┌─ DATA LISTING
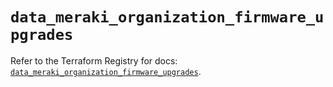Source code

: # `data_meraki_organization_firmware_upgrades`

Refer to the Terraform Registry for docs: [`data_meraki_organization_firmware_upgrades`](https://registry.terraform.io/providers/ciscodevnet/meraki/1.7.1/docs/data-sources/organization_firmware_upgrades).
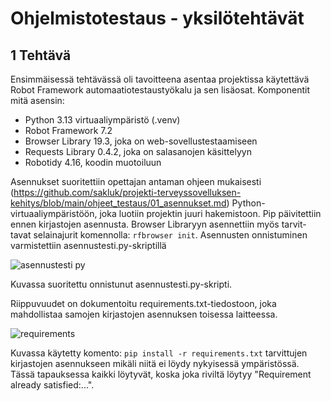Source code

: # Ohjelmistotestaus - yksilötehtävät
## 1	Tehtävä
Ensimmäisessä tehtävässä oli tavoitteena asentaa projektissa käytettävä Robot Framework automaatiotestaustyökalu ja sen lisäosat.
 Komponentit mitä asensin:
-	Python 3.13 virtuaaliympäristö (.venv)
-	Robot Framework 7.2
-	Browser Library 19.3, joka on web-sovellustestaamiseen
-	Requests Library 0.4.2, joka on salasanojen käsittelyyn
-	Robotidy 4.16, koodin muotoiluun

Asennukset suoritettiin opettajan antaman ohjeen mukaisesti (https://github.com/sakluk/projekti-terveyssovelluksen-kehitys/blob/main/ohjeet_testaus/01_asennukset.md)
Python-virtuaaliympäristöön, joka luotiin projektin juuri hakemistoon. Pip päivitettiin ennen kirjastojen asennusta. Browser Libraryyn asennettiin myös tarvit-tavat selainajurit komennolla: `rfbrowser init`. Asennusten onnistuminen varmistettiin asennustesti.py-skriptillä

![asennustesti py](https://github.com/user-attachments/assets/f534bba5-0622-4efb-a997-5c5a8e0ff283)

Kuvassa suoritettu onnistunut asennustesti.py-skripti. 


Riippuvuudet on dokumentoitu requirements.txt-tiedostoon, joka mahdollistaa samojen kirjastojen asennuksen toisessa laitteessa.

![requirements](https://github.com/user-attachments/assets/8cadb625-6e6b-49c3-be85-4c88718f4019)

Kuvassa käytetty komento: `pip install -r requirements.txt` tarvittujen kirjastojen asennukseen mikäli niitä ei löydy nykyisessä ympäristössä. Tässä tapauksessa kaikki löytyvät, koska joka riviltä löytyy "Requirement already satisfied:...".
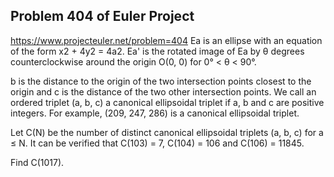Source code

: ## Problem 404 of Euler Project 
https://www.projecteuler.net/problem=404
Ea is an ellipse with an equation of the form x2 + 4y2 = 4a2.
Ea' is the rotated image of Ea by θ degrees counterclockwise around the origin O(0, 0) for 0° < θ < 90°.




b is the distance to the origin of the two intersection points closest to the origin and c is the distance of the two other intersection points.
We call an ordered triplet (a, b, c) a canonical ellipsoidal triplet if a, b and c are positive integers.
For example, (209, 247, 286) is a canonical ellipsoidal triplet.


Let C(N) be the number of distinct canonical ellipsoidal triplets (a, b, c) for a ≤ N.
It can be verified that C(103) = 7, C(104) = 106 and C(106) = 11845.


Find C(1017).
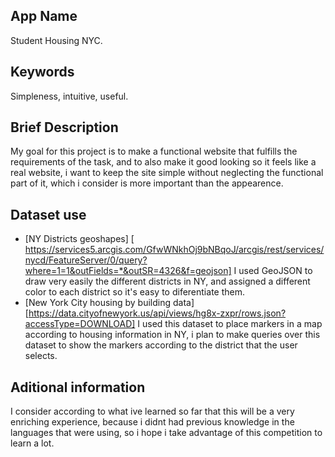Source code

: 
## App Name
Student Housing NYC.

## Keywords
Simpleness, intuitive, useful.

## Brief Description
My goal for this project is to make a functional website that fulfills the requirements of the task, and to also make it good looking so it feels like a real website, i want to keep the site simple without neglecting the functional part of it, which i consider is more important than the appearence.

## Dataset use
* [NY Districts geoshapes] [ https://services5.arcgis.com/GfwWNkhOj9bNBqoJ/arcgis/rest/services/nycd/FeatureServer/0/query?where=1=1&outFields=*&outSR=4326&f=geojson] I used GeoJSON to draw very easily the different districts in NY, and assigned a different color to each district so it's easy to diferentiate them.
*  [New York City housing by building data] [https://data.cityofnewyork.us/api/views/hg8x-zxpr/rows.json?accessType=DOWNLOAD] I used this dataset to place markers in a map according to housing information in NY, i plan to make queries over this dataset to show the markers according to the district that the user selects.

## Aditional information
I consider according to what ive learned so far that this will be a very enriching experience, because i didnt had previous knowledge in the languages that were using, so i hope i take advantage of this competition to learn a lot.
└─
TASK STATEMENT – The required output is an exact copy of the lines from the start of the material above through the line containing "on salasanojen käsittelyyn", inclusive, with no pictures in it.

ANSWER TO THIS TASK –
Source code

: # `data_meraki_organization_firmware_upgrades`

Refer to the Terraform Registry for docs: [`data_meraki_organization_firmware_upgrades`](https://registry.terraform.io/providers/ciscodevnet/meraki/1.7.1/docs/data-sources/organization_firmware_upgrades).
Source code

: # Ohjelmistotestaus - yksilötehtävät
## 1	Tehtävä
Ensimmäisessä tehtävässä oli tavoitteena asentaa projektissa käytettävä Robot Framework automaatiotestaustyökalu ja sen lisäosat.
 Komponentit mitä asensin:
-	Python 3.13 virtuaaliympäristö (.venv)
-	Robot Framework 7.2
-	Browser Library 19.3, joka on web-sovellustestaamiseen
-	Requests Library 0.4.2, joka on salasanojen käsittelyyn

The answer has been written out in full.